Trump seizes on unsubstantiated China claims
WASHINGTON (AP) — Once again, President Donald Trump is seizing on unsubstantiated claims promoted by political allies as he seeks a foreign government’s help finding dirt on Democratic political rival Joe Biden. This time it’s China.
In remarks to reporters outside the White House on Thursday, Trump called on China to investigate Biden and his son Hunter, though he said he has not yet appealed to China’s president to do so. The comments echo a similar “favor” he asked of Ukraine’s leader that has led to a House impeachment investigation.
Trump told reporters Hunter Biden earned $1.5 billion from a “sweetheart” business deal in China. But while Hunter Biden had business ties to Chinese companies, there’s no evidence the claim is true.
Conservative researcher Peter Schweizer, who advanced corruption claims against Hillary Clinton ahead of the 2016 presidential race, was the first to make claims about a $1.5 billion-dollar business deal in China. Schweizer said the deal with a subsidiary of the Bank of China came after Hunter Biden accompanied his father on a diplomatic flight to Beijing in December 2013, while the senior Biden was vice president.
Hunter Biden at the time was a co-founder of an investment firm, Rosemont Seneca. Less than two weeks after the China trip, he and other investors launched a separate investment fund called Bohai Harvest RST.
Bohai Harvest was also among a consortium of investors that, in 2016, announced plans to raise $950 million to invest in an Australian subsidiary of a Chinese coal mining firm, according to Securities and Exchange Commission records. Those records and the mining firm’s annual report do not show whether the investments were ultimately carried out.
No evidence has emerged of any illegal dealings by Hunter Biden or his father in Bohai Harvest’s business interests in China.
There is also no evidence Hunter Biden solely pocketed $1.5 billion from the China investment cited by Schweizer. The figure appears to have come from a deal announced in 2014 that Bohai Harvest and other foreign and Chinese private equity firms aimed to raise $1.5 billion to invest outside of China. But that deal ultimately raised less than a third of that.

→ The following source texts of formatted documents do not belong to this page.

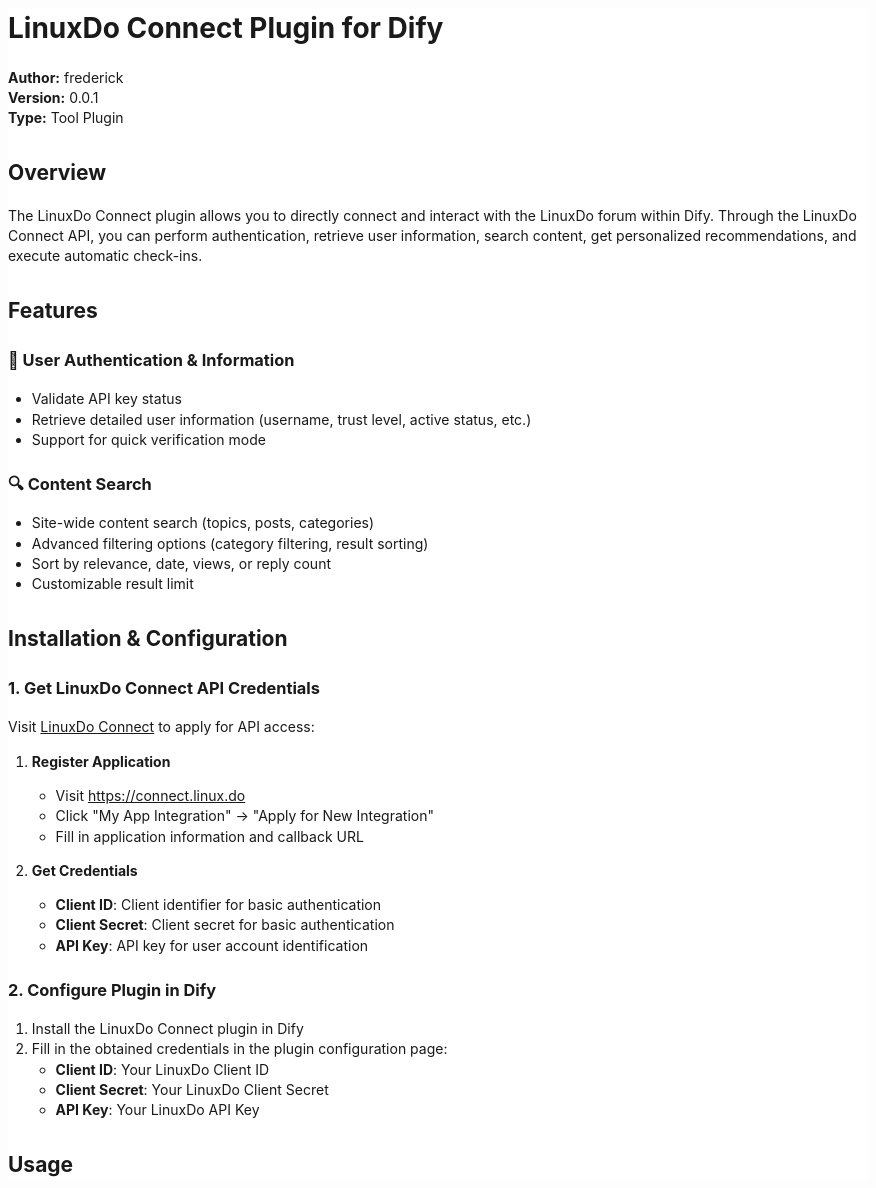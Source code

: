 # LinuxDo Connect Plugin for Dify

**Author:** frederick  
**Version:** 0.0.1  
**Type:** Tool Plugin

## Overview

The LinuxDo Connect plugin allows you to directly connect and interact with the LinuxDo forum within Dify. Through the LinuxDo Connect API, you can perform authentication, retrieve user information, search content, get personalized recommendations, and execute automatic check-ins.

## Features

### 🔐 User Authentication & Information
- Validate API key status
- Retrieve detailed user information (username, trust level, active status, etc.)
- Support for quick verification mode

### 🔍 Content Search
- Site-wide content search (topics, posts, categories)
- Advanced filtering options (category filtering, result sorting)
- Sort by relevance, date, views, or reply count
- Customizable result limit

## Installation & Configuration

### 1. Get LinuxDo Connect API Credentials

Visit [LinuxDo Connect](https://connect.linux.do) to apply for API access:

1. **Register Application**
   - Visit https://connect.linux.do
   - Click "My App Integration" -> "Apply for New Integration"
   - Fill in application information and callback URL

2. **Get Credentials**
   - **Client ID**: Client identifier for basic authentication
   - **Client Secret**: Client secret for basic authentication  
   - **API Key**: API key for user account identification

### 2. Configure Plugin in Dify

1. Install the LinuxDo Connect plugin in Dify
2. Fill in the obtained credentials in the plugin configuration page:
   - **Client ID**: Your LinuxDo Client ID
   - **Client Secret**: Your LinuxDo Client Secret
   - **API Key**: Your LinuxDo API Key

## Usage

But that deal ultimately raised less than a third of that amount, according to George Mesires, a lawyer for Hunter Biden. And Hunter Biden was an unpaid director of Bohai Harvest at the time, Mesires said on the Politifact website.
The younger Biden made no earnings from his Bohai Harvest board role until October 2017, nine months after his father left the White House, Mesires said. He then acquired a 10% interest in Bohai Harvest. NBC News said that stake would be worth about $4.2 million.